For each entry below, output it exactly as it stands.
━━ Given records
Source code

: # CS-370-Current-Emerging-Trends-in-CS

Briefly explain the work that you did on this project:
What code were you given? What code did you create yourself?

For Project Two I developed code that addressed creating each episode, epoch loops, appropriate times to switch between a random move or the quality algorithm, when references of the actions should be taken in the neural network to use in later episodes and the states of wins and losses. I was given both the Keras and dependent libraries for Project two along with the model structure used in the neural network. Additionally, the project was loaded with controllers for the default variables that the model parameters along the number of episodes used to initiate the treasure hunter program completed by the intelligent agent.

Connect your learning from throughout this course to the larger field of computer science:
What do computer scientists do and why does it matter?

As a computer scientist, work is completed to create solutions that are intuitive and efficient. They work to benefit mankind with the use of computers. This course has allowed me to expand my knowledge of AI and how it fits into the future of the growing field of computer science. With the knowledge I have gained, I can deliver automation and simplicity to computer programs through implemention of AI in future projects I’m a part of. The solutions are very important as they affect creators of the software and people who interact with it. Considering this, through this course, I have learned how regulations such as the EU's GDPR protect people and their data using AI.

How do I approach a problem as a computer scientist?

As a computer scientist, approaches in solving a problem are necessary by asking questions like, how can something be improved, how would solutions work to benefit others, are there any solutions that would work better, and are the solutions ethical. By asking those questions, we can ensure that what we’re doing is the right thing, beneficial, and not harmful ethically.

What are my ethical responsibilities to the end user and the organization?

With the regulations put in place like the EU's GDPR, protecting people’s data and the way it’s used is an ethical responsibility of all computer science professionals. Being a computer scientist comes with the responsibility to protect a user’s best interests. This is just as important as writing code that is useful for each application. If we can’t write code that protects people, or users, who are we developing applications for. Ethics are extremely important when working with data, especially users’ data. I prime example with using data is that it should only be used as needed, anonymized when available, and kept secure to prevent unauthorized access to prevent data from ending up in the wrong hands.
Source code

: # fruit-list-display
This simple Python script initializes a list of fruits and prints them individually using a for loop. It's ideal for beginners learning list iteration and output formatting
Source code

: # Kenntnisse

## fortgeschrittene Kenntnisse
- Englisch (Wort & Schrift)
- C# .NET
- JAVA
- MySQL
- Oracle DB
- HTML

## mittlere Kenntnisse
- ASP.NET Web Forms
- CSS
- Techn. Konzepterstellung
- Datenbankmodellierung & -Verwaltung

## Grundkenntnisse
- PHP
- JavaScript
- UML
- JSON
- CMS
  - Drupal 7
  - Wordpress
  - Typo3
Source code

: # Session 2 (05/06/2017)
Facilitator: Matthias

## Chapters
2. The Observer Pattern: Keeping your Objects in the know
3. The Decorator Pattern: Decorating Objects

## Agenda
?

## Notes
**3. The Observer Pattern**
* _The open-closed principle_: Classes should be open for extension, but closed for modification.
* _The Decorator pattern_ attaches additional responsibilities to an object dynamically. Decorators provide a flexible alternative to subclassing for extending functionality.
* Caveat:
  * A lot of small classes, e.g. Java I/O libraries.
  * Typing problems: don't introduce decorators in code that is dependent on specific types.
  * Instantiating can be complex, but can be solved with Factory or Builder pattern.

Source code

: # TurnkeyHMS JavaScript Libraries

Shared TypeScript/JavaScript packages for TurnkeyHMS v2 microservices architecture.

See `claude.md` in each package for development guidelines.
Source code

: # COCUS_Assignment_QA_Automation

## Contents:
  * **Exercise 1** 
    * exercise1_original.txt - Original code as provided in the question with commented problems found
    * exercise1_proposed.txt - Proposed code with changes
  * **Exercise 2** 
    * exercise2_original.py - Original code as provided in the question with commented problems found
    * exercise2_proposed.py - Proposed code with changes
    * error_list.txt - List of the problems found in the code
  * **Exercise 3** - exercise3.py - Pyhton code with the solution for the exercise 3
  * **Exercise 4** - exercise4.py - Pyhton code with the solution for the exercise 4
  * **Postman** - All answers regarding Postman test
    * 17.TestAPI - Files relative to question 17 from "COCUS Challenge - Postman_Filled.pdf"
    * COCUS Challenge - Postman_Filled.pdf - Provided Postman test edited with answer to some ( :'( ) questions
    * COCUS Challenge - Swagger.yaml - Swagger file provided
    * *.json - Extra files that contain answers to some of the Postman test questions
━━━━
◆ Exercise output
Source code

: # CS-370-Current-Emerging-Trends-in-CS

Briefly explain the work that you did on this project:
What code were you given? What code did you create yourself?

For Project Two I developed code that addressed creating each episode, epoch loops, appropriate times to switch between a random move or the quality algorithm, when references of the actions should be taken in the neural network to use in later episodes and the states of wins and losses. I was given both the Keras and dependent libraries for Project two along with the model structure used in the neural network. Additionally, the project was loaded with controllers for the default variables that the model parameters along the number of episodes used to initiate the treasure hunter program completed by the intelligent agent.

Connect your learning from throughout this course to the larger field of computer science:
What do computer scientists do and why does it matter?

As a computer scientist, work is completed to create solutions that are intuitive and efficient. They work to benefit mankind with the use of computers. This course has allowed me to expand my knowledge of AI and how it fits into the future of the growing field of computer science. With the knowledge I have gained, I can deliver automation and simplicity to computer programs through implemention of AI in future projects I’m a part of. The solutions are very important as they affect creators of the software and people who interact with it. Considering this, through this course, I have learned how regulations such as the EU's GDPR protect people and their data using AI.

How do I approach a problem as a computer scientist?

As a computer scientist, approaches in solving a problem are necessary by asking questions like, how can something be improved, how would solutions work to benefit others, are there any solutions that would work better, and are the solutions ethical. By asking those questions, we can ensure that what we’re doing is the right thing, beneficial, and not harmful ethically.

What are my ethical responsibilities to the end user and the organization?

With the regulations put in place like the EU's GDPR, protecting people’s data and the way it’s used is an ethical responsibility of all computer science professionals. Being a computer scientist comes with the responsibility to protect a user’s best interests. This is just as important as writing code that is useful for each application. If we can’t write code that protects people, or users, who are we developing applications for. Ethics are extremely important when working with data, especially users’ data. I prime example with using data is that it should only be used as needed, anonymized when available, and kept secure to prevent unauthorized access to prevent data from ending up in the wrong hands.
Source code

: # fruit-list-display
This simple Python script initializes a list of fruits and prints them individually using a for loop. It's ideal for beginners learning list iteration and output formatting
Source code

: # Kenntnisse

## fortgeschrittene Kenntnisse
- Englisch (Wort & Schrift)
- C# .NET
- JAVA
- MySQL
- Oracle DB
- HTML

## mittlere Kenntnisse
- ASP.NET Web Forms
- CSS
- Techn. Konzepterstellung
- Datenbankmodellierung & -Verwaltung

## Grundkenntnisse
- PHP
- JavaScript
- UML
- JSON
- CMS
  - Drupal 7
  - Wordpress
  - Typo3
Source code

: # Session 2 (05/06/2017)
Facilitator: Matthias

## Chapters
2. The Observer Pattern: Keeping your Objects in the know
3. The Decorator Pattern: Decorating Objects

## Agenda
?

## Notes
**3. The Observer Pattern**
* _The open-closed principle_: Classes should be open for extension, but closed for modification.
* _The Decorator pattern_ attaches additional responsibilities to an object dynamically. Decorators provide a flexible alternative to subclassing for extending functionality.
* Caveat:
  * A lot of small classes, e.g. Java I/O libraries.
  * Typing problems: don't introduce decorators in code that is dependent on specific types.
  * Instantiating can be complex, but can be solved with Factory or Builder pattern.

Source code

: # TurnkeyHMS JavaScript Libraries

Shared TypeScript/JavaScript packages for TurnkeyHMS v2 microservices architecture.

See `claude.md` in each package for development guidelines.
Source code

: # COCUS_Assignment_QA_Automation

## Contents:
  * **Exercise 1** 
    * exercise1_original.txt - Original code as provided in the question with commented problems found
    * exercise1_proposed.txt - Proposed code with changes
  * **Exercise 2** 
    * exercise2_original.py - Original code as provided in the question with commented problems found
    * exercise2_proposed.py - Proposed code with changes
    * error_list.txt - List of the problems found in the code
  * **Exercise 3** - exercise3.py - Pyhton code with the solution for the exercise 3
  * **Exercise 4** - exercise4.py - Pyhton code with the solution for the exercise 4
  * **Postman** - All answers regarding Postman test
    * 17.TestAPI - Files relative to question 17 from "COCUS Challenge - Postman_Filled.pdf"
    * COCUS Challenge - Postman_Filled.pdf - Provided Postman test edited with answer to some ( :'( ) questions
    * COCUS Challenge - Swagger.yaml - Swagger file provided
    * *.json - Extra files that contain answers to some of the Postman test questions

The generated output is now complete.